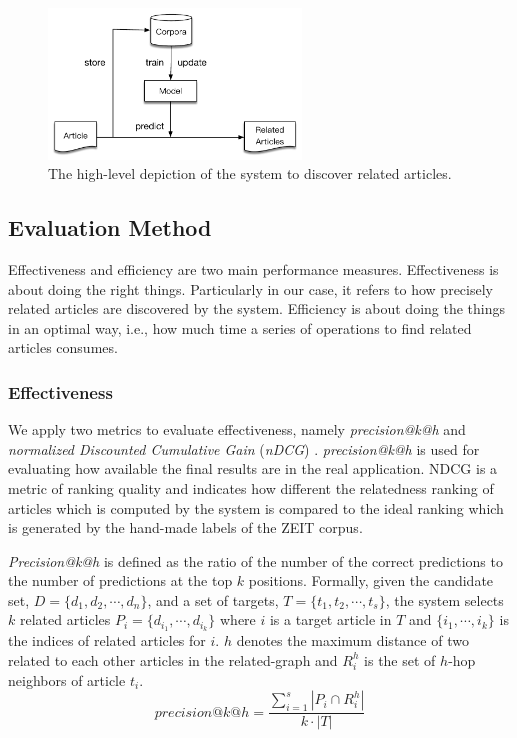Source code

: \begin{figure}[!htb]
    \centering
    \includegraphics[width=0.6\textwidth]{fig/high-level.pdf}
    \caption{The high-level depiction of the system to discover related articles. }
    \label{fig:highlevel}
\end{figure}
\bigbreak
\subsection{Evaluation Method}
\label{sec:3.3}

Effectiveness and efficiency are two main performance measures. Effectiveness is about doing the right things. Particularly in our case, it refers to how precisely related articles are discovered by the system. Efficiency is about doing the things in an optimal way, i.e., how much time a series of operations to find related articles consumes. 

\subsubsection{Effectiveness}

We apply two metrics to evaluate effectiveness, namely \textit{precision@k@h} \citep{introduction2IR} and \textit{normalized Discounted Cumulative Gain} (\textit{nDCG}) \citep{jarvelin2002cumulated}. \textit{precision@k@h} \citep{introduction2IR} is used for evaluating how available the final results are in the real application. NDCG is a metric of ranking quality and indicates how different the relatedness ranking of articles which is computed by the system is compared to the ideal ranking which is generated by the hand-made labels of the ZEIT corpus. 

\textit{Precision@k@h} is defined as the ratio of the number of the correct predictions to the number of predictions at the top $k$ positions. Formally, given the candidate set, $D = \{d_1, d_2, \cdots, d_n\}$, and a set of targets, $T = \{t_1, t_2, \cdots, t_s\}$, the system selects $k$ related articles $P_i = \{d_{i_1}, \cdots, d_{i_k}\}$ where $i$ is a target article in $T$ and $\{i_1, \cdots, i_k\}$ is the indices of related articles for $i$. $h$ denotes the maximum distance of two related to each other articles in the related-graph and $R_i^h$ is the set of $h$-hop neighbors of article $t_i$. 
\begin{equation}
    precision@k@h = \frac{\sum_{i=1}^s{|P_i \cap R_i^h|}}{k \cdot |T|}
\end{equation}

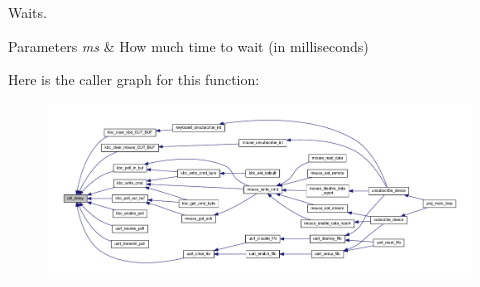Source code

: Waits. 


\begin{DoxyParams}{Parameters}
{\em ms} & How much time to wait (in milliseconds) \\
\hline
\end{DoxyParams}
Here is the caller graph for this function\+:\nopagebreak
\begin{figure}[H]
\begin{center}
\leavevmode
\includegraphics[width=350pt]{group__keyboard_ga686f8d95e71a43edaddda1db8b78caa4_icgraph}
\end{center}
\end{figure}
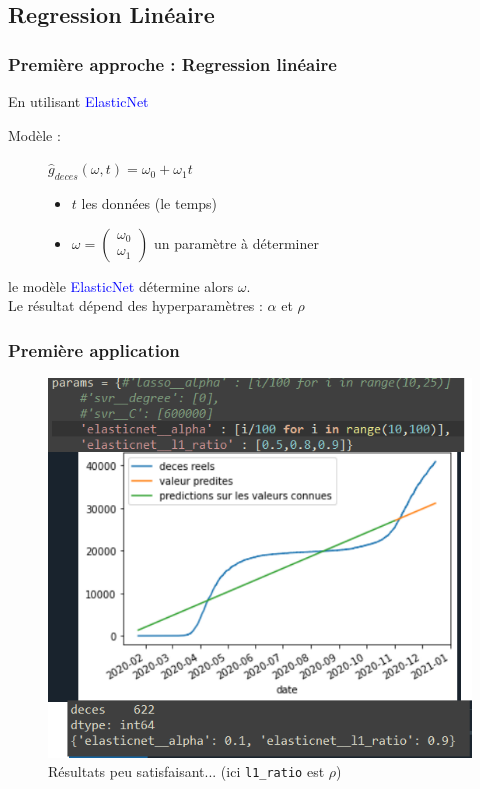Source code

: \documentclass{beamer}[aspectratio = 43]
\begin{document}
\subsection{Regression Linéaire}
\begin{frame}
	\frametitle{Première approche : Regression linéaire}
	En utilisant \textcolor{blue}{ElasticNet} %
	
	\vspace{0.23 cm}
	Modèle :
	\begin{figure}[h]
		\begin{minipage}{0.35\textwidth}
			$\hat{g}_{deces} (\omega,t) =\omega_{0} +  \omega_{1} t$
		\end{minipage}%
		\begin{minipage}{0.65\textwidth}
			\begin{itemize}
				\item[] $t$ les données (le temps)
				\item[] 
				$\omega = 
				\begin{pmatrix}
					\omega_{0} \\
					\omega_{1}
				\end{pmatrix}$ un paramètre à déterminer
			\end{itemize}
		\end{minipage}
	\end{figure}
	\vspace{20pt}
	le modèle \textcolor{blue}{ElasticNet} détermine alors $\omega$.\\
	Le résultat dépend des hyperparamètres : $\alpha$ et $\rho$
	

\end{frame}

\begin{frame}
	\frametitle{Première application}
	\begin{figure}
		\includegraphics[scale=0.38]{EN}
		\caption{Résultats peu satisfaisant... (ici \texttt{l1\_ratio} est $\rho$)}
	\end{figure}
\end{frame}
\end{document}
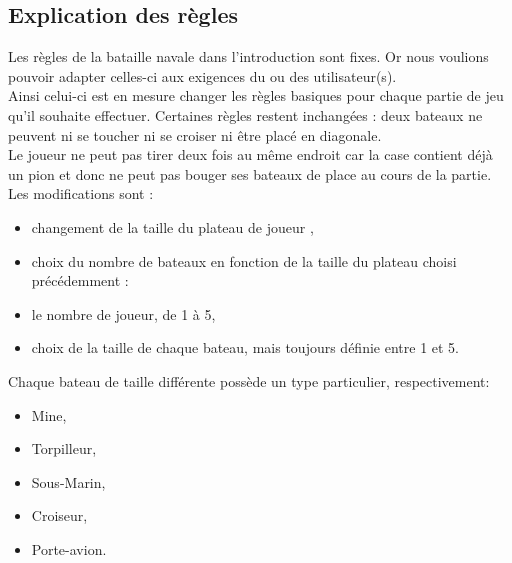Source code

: \documentclass[a4paper,12pt]{article}
\begin{document}
\subsection {Explication des règles}
    Les règles de la bataille navale dans l'introduction sont fixes. Or nous voulions pouvoir adapter celles-ci aux exigences du ou des utilisateur(s). \\ Ainsi celui-ci est en mesure changer les règles basiques pour chaque partie de jeu qu'il souhaite effectuer. Certaines règles restent inchangées : deux bateaux ne peuvent ni se toucher ni se croiser ni être placé en diagonale. \\ Le joueur ne peut pas tirer deux fois au même endroit car la case contient déjà un pion et donc ne peut pas bouger ses bateaux de place au cours de la partie.\vspace{2\baselineskip}\\ Les modifications sont :
            \begin{itemize}
                \item changement de la taille du plateau de joueur ,
                \item choix du nombre de bateaux en fonction de la taille du plateau choisi précédemment :
                \item le nombre de joueur, de 1 à 5,
                \item  choix de la taille de chaque bateau, mais toujours définie entre 1 et 5. 
            \end{itemize} 
            \vspace{2\baselineskip}
        Chaque bateau de taille différente possède un type particulier, respectivement: 
            \begin{itemize}
                 \item Mine,
                 \item Torpilleur,
                 \item Sous-Marin,
                 \item Croiseur,
                 \item Porte-avion. \\
            \end{itemize}
     
\end{document}
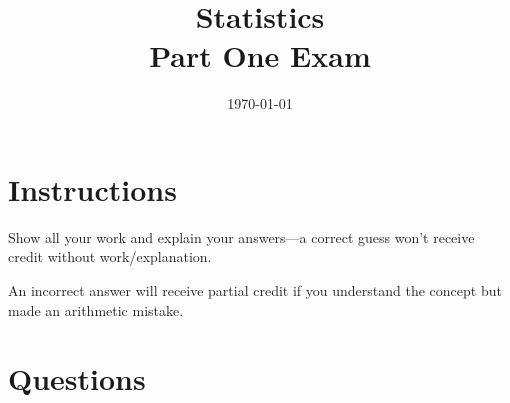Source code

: \documentclass[letterpaper, landscape]{exam}
\title{Statistics \\ Part One Exam}
\date{\today}
\author{}
\begin{document}
  \maketitle


  \section{Instructions}
  Show all your work and explain your answers---a correct guess won't receive credit without
  work/explanation. 
  
  An incorrect answer will receive partial credit if you understand the
  concept but made an arithmetic mistake.

  \section{Questions}
\end{document}
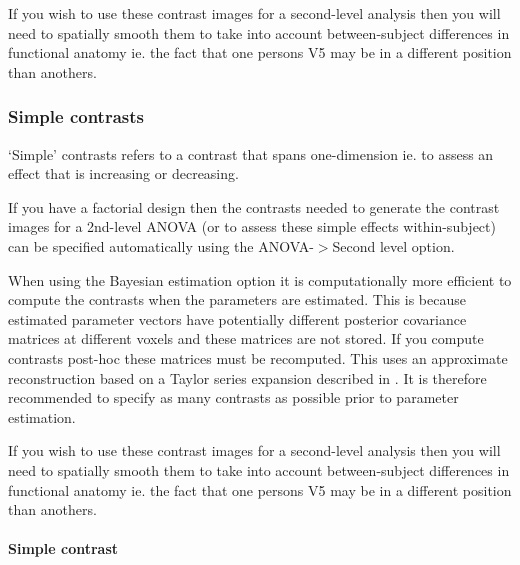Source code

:                                                                                                             

If you wish to use these contrast images for a second-level analysis then you will need to spatially smooth them to take into account between-subject differences in functional anatomy ie. the fact that one persons V5 may be in a different position than anothers. 


\subsubsection{Simple contrasts}
`Simple' contrasts refers to a contrast that spans one-dimension ie. to assess an effect that is increasing or decreasing.

                                                                                                            

If you have a factorial design then the contrasts needed to generate the contrast images for a 2nd-level ANOVA (or to assess these simple effects within-subject) can be specified automatically using the ANOVA-$>$Second level option.

                                                                                                            

When using the Bayesian estimation option it is computationally more efficient to compute the contrasts when the parameters are estimated. This is because estimated parameter vectors have potentially different posterior covariance matrices at different voxels and these matrices are not stored. If you compute contrasts post-hoc these matrices must be recomputed. This uses an approximate reconstruction based on a Taylor series expansion described in \cite{vb3}. It is therefore recommended to specify as many contrasts as possible prior to parameter estimation.

                                                                                                            

If you wish to use these contrast images for a second-level analysis then you will need to spatially smooth them to take into account between-subject differences in functional anatomy ie. the fact that one persons V5 may be in a different position than anothers. 


\paragraph{Simple contrast}




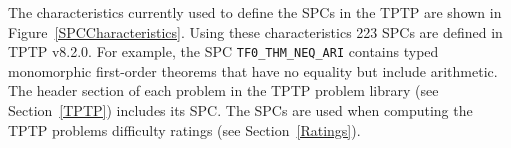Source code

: \documentclass[runningheads]{llncs}
\begin{document}
The characteristics currently used to define the SPCs in the TPTP are shown in 
Figure~\ref{SPCCharacteristics}.
Using these characteristics 223 SPCs are defined in TPTP v8.2.0. 
For example, the SPC
{\tt TF0\_THM\_NEQ\_ARI} contains typed monomorphic first-order theorems that have no equality but 
include arithmetic.
The header section of each problem in the TPTP problem library (see Section~\ref{TPTP}) includes 
its SPC.
The SPCs are used when computing the TPTP problems difficulty ratings (see Section~\ref{Ratings}).
\end{document}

*What you need to do*: From the first line to the last, write out the data exactly, omitting any pictures.

*Written response*:
Source code

: \begin{figure}[!htb]
    \centering
    \includegraphics[width=0.6\textwidth]{fig/high-level.pdf}
    \caption{The high-level depiction of the system to discover related articles. }
    \label{fig:highlevel}
\end{figure}
\bigbreak
\subsection{Evaluation Method}
\label{sec:3.3}

Effectiveness and efficiency are two main performance measures. Effectiveness is about doing the right things. Particularly in our case, it refers to how precisely related articles are discovered by the system. Efficiency is about doing the things in an optimal way, i.e., how much time a series of operations to find related articles consumes. 

\subsubsection{Effectiveness}

We apply two metrics to evaluate effectiveness, namely \textit{precision@k@h} \citep{introduction2IR} and \textit{normalized Discounted Cumulative Gain} (\textit{nDCG}) \citep{jarvelin2002cumulated}. \textit{precision@k@h} \citep{introduction2IR} is used for evaluating how available the final results are in the real application. NDCG is a metric of ranking quality and indicates how different the relatedness ranking of articles which is computed by the system is compared to the ideal ranking which is generated by the hand-made labels of the ZEIT corpus. 

\textit{Precision@k@h} is defined as the ratio of the number of the correct predictions to the number of predictions at the top $k$ positions. Formally, given the candidate set, $D = \{d_1, d_2, \cdots, d_n\}$, and a set of targets, $T = \{t_1, t_2, \cdots, t_s\}$, the system selects $k$ related articles $P_i = \{d_{i_1}, \cdots, d_{i_k}\}$ where $i$ is a target article in $T$ and $\{i_1, \cdots, i_k\}$ is the indices of related articles for $i$. $h$ denotes the maximum distance of two related to each other articles in the related-graph and $R_i^h$ is the set of $h$-hop neighbors of article $t_i$. 
\begin{equation}
    precision@k@h = \frac{\sum_{i=1}^s{|P_i \cap R_i^h|}}{k \cdot |T|}
\end{equation}

Source code

: Waits. 


\begin{DoxyParams}{Parameters}
{\em ms} & How much time to wait (in milliseconds) \\
\hline
\end{DoxyParams}
Here is the caller graph for this function\+:\nopagebreak
\begin{figure}[H]
\begin{center}
\leavevmode
\includegraphics[width=350pt]{group__keyboard_ga686f8d95e71a43edaddda1db8b78caa4_icgraph}
\end{center}
\end{figure}
Source code

: \documentclass{beamer}[aspectratio = 43]
\begin{document}
\subsection{Regression Linéaire}
\begin{frame}
	\frametitle{Première approche : Regression linéaire}
	En utilisant \textcolor{blue}{ElasticNet} %
	
	\vspace{0.23 cm}
	Modèle :
	\begin{figure}[h]
		\begin{minipage}{0.35\textwidth}
			$\hat{g}_{deces} (\omega,t) =\omega_{0} +  \omega_{1} t$
		\end{minipage}%
		\begin{minipage}{0.65\textwidth}
			\begin{itemize}
				\item[] $t$ les données (le temps)
				\item[] 
				$\omega = 
				\begin{pmatrix}
					\omega_{0} \\
					\omega_{1}
				\end{pmatrix}$ un paramètre à déterminer
			\end{itemize}
		\end{minipage}
	\end{figure}
	\vspace{20pt}
	le modèle \textcolor{blue}{ElasticNet} détermine alors $\omega$.\\
	Le résultat dépend des hyperparamètres : $\alpha$ et $\rho$
	

\end{frame}

\begin{frame}
	\frametitle{Première application}
	\begin{figure}
		\includegraphics[scale=0.38]{EN}
		\caption{Résultats peu satisfaisant... (ici \texttt{l1\_ratio} est $\rho$)}
	\end{figure}
\end{frame}
\end{document}
Source code

: \documentclass[a4paper,12pt]{article}
\begin{document}
\subsection {Explication des règles}
    Les règles de la bataille navale dans l'introduction sont fixes. Or nous voulions pouvoir adapter celles-ci aux exigences du ou des utilisateur(s). \\ Ainsi celui-ci est en mesure changer les règles basiques pour chaque partie de jeu qu'il souhaite effectuer. Certaines règles restent inchangées : deux bateaux ne peuvent ni se toucher ni se croiser ni être placé en diagonale. \\ Le joueur ne peut pas tirer deux fois au même endroit car la case contient déjà un pion et donc ne peut pas bouger ses bateaux de place au cours de la partie.\vspace{2\baselineskip}\\ Les modifications sont :
            \begin{itemize}
                \item changement de la taille du plateau de joueur ,
                \item choix du nombre de bateaux en fonction de la taille du plateau choisi précédemment :
                \item le nombre de joueur, de 1 à 5,
                \item  choix de la taille de chaque bateau, mais toujours définie entre 1 et 5. 
            \end{itemize} 
            \vspace{2\baselineskip}
        Chaque bateau de taille différente possède un type particulier, respectivement: 
            \begin{itemize}
                 \item Mine,
                 \item Torpilleur,
                 \item Sous-Marin,
                 \item Croiseur,
                 \item Porte-avion. \\
            \end{itemize}
     
\end{document}
Source code

: \documentclass[letterpaper, landscape]{exam}
\title{Statistics \\ Part One Exam}
\date{\today}
\author{}
\begin{document}
  \maketitle


  \section{Instructions}
  Show all your work and explain your answers---a correct guess won't receive credit without
  work/explanation. 
  
  An incorrect answer will receive partial credit if you understand the
  concept but made an arithmetic mistake.

  \section{Questions}
\end{document}
Source code

:                                                                                                             

If you wish to use these contrast images for a second-level analysis then you will need to spatially smooth them to take into account between-subject differences in functional anatomy ie. the fact that one persons V5 may be in a different position than anothers. 


\subsubsection{Simple contrasts}
`Simple' contrasts refers to a contrast that spans one-dimension ie. to assess an effect that is increasing or decreasing.

                                                                                                            

If you have a factorial design then the contrasts needed to generate the contrast images for a 2nd-level ANOVA (or to assess these simple effects within-subject) can be specified automatically using the ANOVA-$>$Second level option.

                                                                                                            

When using the Bayesian estimation option it is computationally more efficient to compute the contrasts when the parameters are estimated. This is because estimated parameter vectors have potentially different posterior covariance matrices at different voxels and these matrices are not stored. If you compute contrasts post-hoc these matrices must be recomputed. This uses an approximate reconstruction based on a Taylor series expansion described in \cite{vb3}. It is therefore recommended to specify as many contrasts as possible prior to parameter estimation.

                                                                                                            

If you wish to use these contrast images for a second-level analysis then you will need to spatially smooth them to take into account between-subject differences in functional anatomy ie. the fact that one persons V5 may be in a different position than anothers. 


\paragraph{Simple contrast}




Source code

: \documentclass[runningheads]{llncs}
\begin{document}
The characteristics currently used to define the SPCs in the TPTP are shown in 
Figure~\ref{SPCCharacteristics}.
Using these characteristics 223 SPCs are defined in TPTP v8.2.0. 
For example, the SPC
{\tt TF0\_THM\_NEQ\_ARI} contains typed monomorphic first-order theorems that have no equality but 
include arithmetic.
The header section of each problem in the TPTP problem library (see Section~\ref{TPTP}) includes 
its SPC.
The SPCs are used when computing the TPTP problems difficulty ratings (see Section~\ref{Ratings}).
\end{document}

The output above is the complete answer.